In 1991 Mike wrote a musical play about the life and work of the Scottish novelist, Neil Gunn, An Atom of Delight, with music by Derek Hoy, which toured the Scottish Highlands and was broadcast on Radio 4. In 1993 Mike presented Italia n’ Caledonia in Valvona & Crolla during the Edinburgh Fringe. It was a media senasation, critically acclaimed, and sold out two shows a day. In 1994 he revisited Robert Louis Stevenson with Songs of Travel which was broadcast on Radio 3. In 1996 he wrote Surely You’re Joking, Mr. Feynman about the bongo-playing Nobel Prize winning physicist – one sell out performance in Cambridge included 167 children and 6 Nobel Prize winners and all of them went away inspired.

The way Mike Maran communicated was turning into very wide and fast-flowing river. Exploring his roots Mike turned out more Italian shows – The Secret of Santa Vittoria, Private Angelo, and Captain Corelli’s Mandolin, and more shows about his enthusiasms, Mahler: Song & Dance Man with music by Karen Wimhurst, and Did You Used to be R.D.Laing? His missionary zeal about Gustav Mahler and Ronnie Laing, a show he did with the incredible Scottish jazz pianist David Milligan, won Mike Maran Productions Herald Angel awards (Oscars with wings!) at the Edinburgh Festival in 2001 and 2003.

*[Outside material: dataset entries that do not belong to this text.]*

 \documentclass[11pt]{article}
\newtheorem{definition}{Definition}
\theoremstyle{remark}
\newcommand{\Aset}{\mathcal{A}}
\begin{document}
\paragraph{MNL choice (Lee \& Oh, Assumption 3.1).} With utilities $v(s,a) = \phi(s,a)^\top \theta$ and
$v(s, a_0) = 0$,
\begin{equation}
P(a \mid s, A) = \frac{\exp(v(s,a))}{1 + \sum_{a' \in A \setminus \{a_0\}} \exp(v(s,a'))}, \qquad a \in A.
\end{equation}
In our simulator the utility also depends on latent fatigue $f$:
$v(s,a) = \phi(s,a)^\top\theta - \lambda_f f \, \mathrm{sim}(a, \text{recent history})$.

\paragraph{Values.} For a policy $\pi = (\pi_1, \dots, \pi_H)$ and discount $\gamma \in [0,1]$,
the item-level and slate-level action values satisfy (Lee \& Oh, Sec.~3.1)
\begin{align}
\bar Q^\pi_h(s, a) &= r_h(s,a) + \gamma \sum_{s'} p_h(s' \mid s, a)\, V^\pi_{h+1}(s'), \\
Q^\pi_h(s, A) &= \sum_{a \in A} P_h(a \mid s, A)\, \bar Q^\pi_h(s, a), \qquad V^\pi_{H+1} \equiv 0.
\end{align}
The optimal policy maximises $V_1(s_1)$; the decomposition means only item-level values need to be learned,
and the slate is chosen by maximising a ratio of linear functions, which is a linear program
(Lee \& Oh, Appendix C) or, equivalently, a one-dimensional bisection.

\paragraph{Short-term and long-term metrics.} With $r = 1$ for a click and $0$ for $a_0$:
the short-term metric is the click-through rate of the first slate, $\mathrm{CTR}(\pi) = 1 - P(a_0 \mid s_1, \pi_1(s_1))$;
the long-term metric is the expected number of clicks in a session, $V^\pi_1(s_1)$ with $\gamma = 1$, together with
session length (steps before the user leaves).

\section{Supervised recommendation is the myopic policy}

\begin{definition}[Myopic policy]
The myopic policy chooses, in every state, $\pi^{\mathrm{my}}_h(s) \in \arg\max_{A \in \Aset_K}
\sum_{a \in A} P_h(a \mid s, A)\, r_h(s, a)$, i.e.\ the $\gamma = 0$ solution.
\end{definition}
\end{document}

By now the company was growing and Mike entered into partnership with John Brown, technical manager, touring manager, set designer and builder, and the number of musicians that joined the team grows with each show. Mike Maran Productions was awarded Arts Council funding to support Mahler: Song & Dance Man (2003), The Little World of Don Camillo (2004) and Novecento (2005). Colin Steele (trumpet) and Martin Green (accordion) provided the music for Don Camillo and David Milligan arranged and recorded the music for Novecento

Novecento was produced in association with Lighthouse, Poole and The Nuffield in Southampton, directed by Patrick Sandford with lighting by David Kidd and set design by Juliet Shillingford and the same team produced Picasso & Me which toured to theatres throughout the UK in 2007 ... such a long way from those solo singing songwriter days at The Troubador in 1970. In the same year we also produced Garibaldi! in association with the Scottish Storytelling Centre, The Italian Cultural Institute and Valvona & Crolla.

We were awarded a further Arts Council grant to produce A Funny Valentine the Chet Baker story, with music by Colin Steele (trumpet) and Dave Milligan (piano) – Faust, Jeckyll and Hyde, and Peter Pan all rolled into one big story as the American dream unfolds into the American nightmare to a score of cool West Coast Jazz.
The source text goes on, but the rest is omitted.